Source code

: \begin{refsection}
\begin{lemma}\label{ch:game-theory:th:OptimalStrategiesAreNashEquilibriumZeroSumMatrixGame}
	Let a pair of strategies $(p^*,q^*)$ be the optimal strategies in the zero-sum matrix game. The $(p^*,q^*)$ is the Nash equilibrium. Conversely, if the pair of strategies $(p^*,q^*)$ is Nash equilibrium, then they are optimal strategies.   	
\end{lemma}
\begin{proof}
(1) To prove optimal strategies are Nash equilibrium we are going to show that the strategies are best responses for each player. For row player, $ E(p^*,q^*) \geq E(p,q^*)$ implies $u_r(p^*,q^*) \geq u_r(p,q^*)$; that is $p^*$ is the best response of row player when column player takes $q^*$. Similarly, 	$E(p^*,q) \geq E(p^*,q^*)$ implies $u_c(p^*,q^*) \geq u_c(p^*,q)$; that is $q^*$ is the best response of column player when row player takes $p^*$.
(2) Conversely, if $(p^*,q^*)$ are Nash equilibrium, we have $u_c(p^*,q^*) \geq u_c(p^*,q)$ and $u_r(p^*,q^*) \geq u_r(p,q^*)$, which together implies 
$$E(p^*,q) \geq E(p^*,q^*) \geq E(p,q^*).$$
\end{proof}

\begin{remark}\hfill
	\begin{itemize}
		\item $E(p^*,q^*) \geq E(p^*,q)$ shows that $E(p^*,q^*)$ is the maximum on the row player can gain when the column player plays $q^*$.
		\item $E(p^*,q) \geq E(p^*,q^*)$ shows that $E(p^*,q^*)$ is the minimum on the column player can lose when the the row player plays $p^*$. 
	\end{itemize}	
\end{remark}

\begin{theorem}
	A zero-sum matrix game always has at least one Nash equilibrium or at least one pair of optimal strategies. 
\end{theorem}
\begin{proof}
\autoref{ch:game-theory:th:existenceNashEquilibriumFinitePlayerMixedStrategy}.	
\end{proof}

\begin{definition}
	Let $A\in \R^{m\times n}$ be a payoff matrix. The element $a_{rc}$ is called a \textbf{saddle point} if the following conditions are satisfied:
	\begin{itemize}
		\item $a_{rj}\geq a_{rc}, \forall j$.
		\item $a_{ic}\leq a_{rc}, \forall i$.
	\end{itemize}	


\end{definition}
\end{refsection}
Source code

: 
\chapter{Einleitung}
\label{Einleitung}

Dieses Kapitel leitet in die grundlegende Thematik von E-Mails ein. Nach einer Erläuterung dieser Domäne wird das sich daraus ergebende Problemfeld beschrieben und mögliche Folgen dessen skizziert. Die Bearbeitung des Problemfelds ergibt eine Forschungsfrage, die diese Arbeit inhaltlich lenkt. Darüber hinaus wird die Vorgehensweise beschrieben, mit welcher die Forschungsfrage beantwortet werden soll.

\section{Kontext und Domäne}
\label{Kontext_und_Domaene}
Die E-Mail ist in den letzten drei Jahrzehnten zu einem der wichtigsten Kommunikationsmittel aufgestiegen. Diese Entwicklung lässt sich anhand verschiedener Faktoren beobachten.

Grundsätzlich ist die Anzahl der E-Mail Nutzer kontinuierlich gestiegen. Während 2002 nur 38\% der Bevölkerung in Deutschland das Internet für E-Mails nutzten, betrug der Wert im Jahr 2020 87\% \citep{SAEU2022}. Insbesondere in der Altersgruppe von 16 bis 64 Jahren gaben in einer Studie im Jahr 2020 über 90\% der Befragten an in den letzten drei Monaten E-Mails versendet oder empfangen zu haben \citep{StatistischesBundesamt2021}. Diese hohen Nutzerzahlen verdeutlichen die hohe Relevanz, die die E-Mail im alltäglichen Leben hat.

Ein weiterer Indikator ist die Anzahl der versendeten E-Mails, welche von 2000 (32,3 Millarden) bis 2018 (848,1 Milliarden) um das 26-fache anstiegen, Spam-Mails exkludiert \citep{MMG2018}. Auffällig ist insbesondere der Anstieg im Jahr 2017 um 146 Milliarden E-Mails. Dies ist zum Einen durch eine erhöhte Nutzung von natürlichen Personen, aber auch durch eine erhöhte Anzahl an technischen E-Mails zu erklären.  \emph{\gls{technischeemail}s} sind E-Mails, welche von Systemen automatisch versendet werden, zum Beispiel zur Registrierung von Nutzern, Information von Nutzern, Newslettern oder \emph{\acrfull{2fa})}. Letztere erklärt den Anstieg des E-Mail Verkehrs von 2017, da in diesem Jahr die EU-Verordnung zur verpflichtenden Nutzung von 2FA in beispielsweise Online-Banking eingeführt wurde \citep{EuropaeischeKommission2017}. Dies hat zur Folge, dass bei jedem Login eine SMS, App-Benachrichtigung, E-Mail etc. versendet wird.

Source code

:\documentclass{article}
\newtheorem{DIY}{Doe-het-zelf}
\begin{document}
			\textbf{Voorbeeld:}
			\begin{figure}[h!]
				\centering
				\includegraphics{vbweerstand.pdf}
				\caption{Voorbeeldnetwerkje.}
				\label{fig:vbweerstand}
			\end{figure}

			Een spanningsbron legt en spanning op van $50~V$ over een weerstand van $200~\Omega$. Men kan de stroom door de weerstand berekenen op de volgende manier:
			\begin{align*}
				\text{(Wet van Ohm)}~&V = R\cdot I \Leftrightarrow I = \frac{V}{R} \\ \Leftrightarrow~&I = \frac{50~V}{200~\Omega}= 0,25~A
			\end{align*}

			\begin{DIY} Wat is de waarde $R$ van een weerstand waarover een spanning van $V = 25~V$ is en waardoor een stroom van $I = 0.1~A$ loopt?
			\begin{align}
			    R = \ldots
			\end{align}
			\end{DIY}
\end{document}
———
▶ _WORK ITEM_
In your response, reproduce the records exactly, every one.

▶ _RESULT OF THE EXERCISE_
Source code

: \begin{refsection}
\begin{lemma}\label{ch:game-theory:th:OptimalStrategiesAreNashEquilibriumZeroSumMatrixGame}
	Let a pair of strategies $(p^*,q^*)$ be the optimal strategies in the zero-sum matrix game. The $(p^*,q^*)$ is the Nash equilibrium. Conversely, if the pair of strategies $(p^*,q^*)$ is Nash equilibrium, then they are optimal strategies.   	
\end{lemma}
\begin{proof}
(1) To prove optimal strategies are Nash equilibrium we are going to show that the strategies are best responses for each player. For row player, $ E(p^*,q^*) \geq E(p,q^*)$ implies $u_r(p^*,q^*) \geq u_r(p,q^*)$; that is $p^*$ is the best response of row player when column player takes $q^*$. Similarly, 	$E(p^*,q) \geq E(p^*,q^*)$ implies $u_c(p^*,q^*) \geq u_c(p^*,q)$; that is $q^*$ is the best response of column player when row player takes $p^*$.
(2) Conversely, if $(p^*,q^*)$ are Nash equilibrium, we have $u_c(p^*,q^*) \geq u_c(p^*,q)$ and $u_r(p^*,q^*) \geq u_r(p,q^*)$, which together implies 
$$E(p^*,q) \geq E(p^*,q^*) \geq E(p,q^*).$$
\end{proof}

\begin{remark}\hfill
	\begin{itemize}
		\item $E(p^*,q^*) \geq E(p^*,q)$ shows that $E(p^*,q^*)$ is the maximum on the row player can gain when the column player plays $q^*$.
		\item $E(p^*,q) \geq E(p^*,q^*)$ shows that $E(p^*,q^*)$ is the minimum on the column player can lose when the the row player plays $p^*$. 
	\end{itemize}	
\end{remark}

\begin{theorem}
	A zero-sum matrix game always has at least one Nash equilibrium or at least one pair of optimal strategies. 
\end{theorem}
\begin{proof}
\autoref{ch:game-theory:th:existenceNashEquilibriumFinitePlayerMixedStrategy}.	
\end{proof}

\begin{definition}
	Let $A\in \R^{m\times n}$ be a payoff matrix. The element $a_{rc}$ is called a \textbf{saddle point} if the following conditions are satisfied:
	\begin{itemize}
		\item $a_{rj}\geq a_{rc}, \forall j$.
		\item $a_{ic}\leq a_{rc}, \forall i$.
	\end{itemize}	


\end{definition}
\end{refsection}
Source code

: 
\chapter{Einleitung}
\label{Einleitung}

Dieses Kapitel leitet in die grundlegende Thematik von E-Mails ein. Nach einer Erläuterung dieser Domäne wird das sich daraus ergebende Problemfeld beschrieben und mögliche Folgen dessen skizziert. Die Bearbeitung des Problemfelds ergibt eine Forschungsfrage, die diese Arbeit inhaltlich lenkt. Darüber hinaus wird die Vorgehensweise beschrieben, mit welcher die Forschungsfrage beantwortet werden soll.

\section{Kontext und Domäne}
\label{Kontext_und_Domaene}
Die E-Mail ist in den letzten drei Jahrzehnten zu einem der wichtigsten Kommunikationsmittel aufgestiegen. Diese Entwicklung lässt sich anhand verschiedener Faktoren beobachten.

Grundsätzlich ist die Anzahl der E-Mail Nutzer kontinuierlich gestiegen. Während 2002 nur 38\% der Bevölkerung in Deutschland das Internet für E-Mails nutzten, betrug der Wert im Jahr 2020 87\% \citep{SAEU2022}. Insbesondere in der Altersgruppe von 16 bis 64 Jahren gaben in einer Studie im Jahr 2020 über 90\% der Befragten an in den letzten drei Monaten E-Mails versendet oder empfangen zu haben \citep{StatistischesBundesamt2021}. Diese hohen Nutzerzahlen verdeutlichen die hohe Relevanz, die die E-Mail im alltäglichen Leben hat.

Ein weiterer Indikator ist die Anzahl der versendeten E-Mails, welche von 2000 (32,3 Millarden) bis 2018 (848,1 Milliarden) um das 26-fache anstiegen, Spam-Mails exkludiert \citep{MMG2018}. Auffällig ist insbesondere der Anstieg im Jahr 2017 um 146 Milliarden E-Mails. Dies ist zum Einen durch eine erhöhte Nutzung von natürlichen Personen, aber auch durch eine erhöhte Anzahl an technischen E-Mails zu erklären.  \emph{\gls{technischeemail}s} sind E-Mails, welche von Systemen automatisch versendet werden, zum Beispiel zur Registrierung von Nutzern, Information von Nutzern, Newslettern oder \emph{\acrfull{2fa})}. Letztere erklärt den Anstieg des E-Mail Verkehrs von 2017, da in diesem Jahr die EU-Verordnung zur verpflichtenden Nutzung von 2FA in beispielsweise Online-Banking eingeführt wurde \citep{EuropaeischeKommission2017}. Dies hat zur Folge, dass bei jedem Login eine SMS, App-Benachrichtigung, E-Mail etc. versendet wird.

Source code

:\documentclass{article}
\newtheorem{DIY}{Doe-het-zelf}
\begin{document}
			\textbf{Voorbeeld:}
			\begin{figure}[h!]
				\centering
				\includegraphics{vbweerstand.pdf}
				\caption{Voorbeeldnetwerkje.}
				\label{fig:vbweerstand}
			\end{figure}

			Een spanningsbron legt en spanning op van $50~V$ over een weerstand van $200~\Omega$. Men kan de stroom door de weerstand berekenen op de volgende manier:
			\begin{align*}
				\text{(Wet van Ohm)}~&V = R\cdot I \Leftrightarrow I = \frac{V}{R} \\ \Leftrightarrow~&I = \frac{50~V}{200~\Omega}= 0,25~A
			\end{align*}

			\begin{DIY} Wat is de waarde $R$ van een weerstand waarover een spanning van $V = 25~V$ is en waardoor een stroom van $I = 0.1~A$ loopt?
			\begin{align}
			    R = \ldots
			\end{align}
			\end{DIY}
\end{document}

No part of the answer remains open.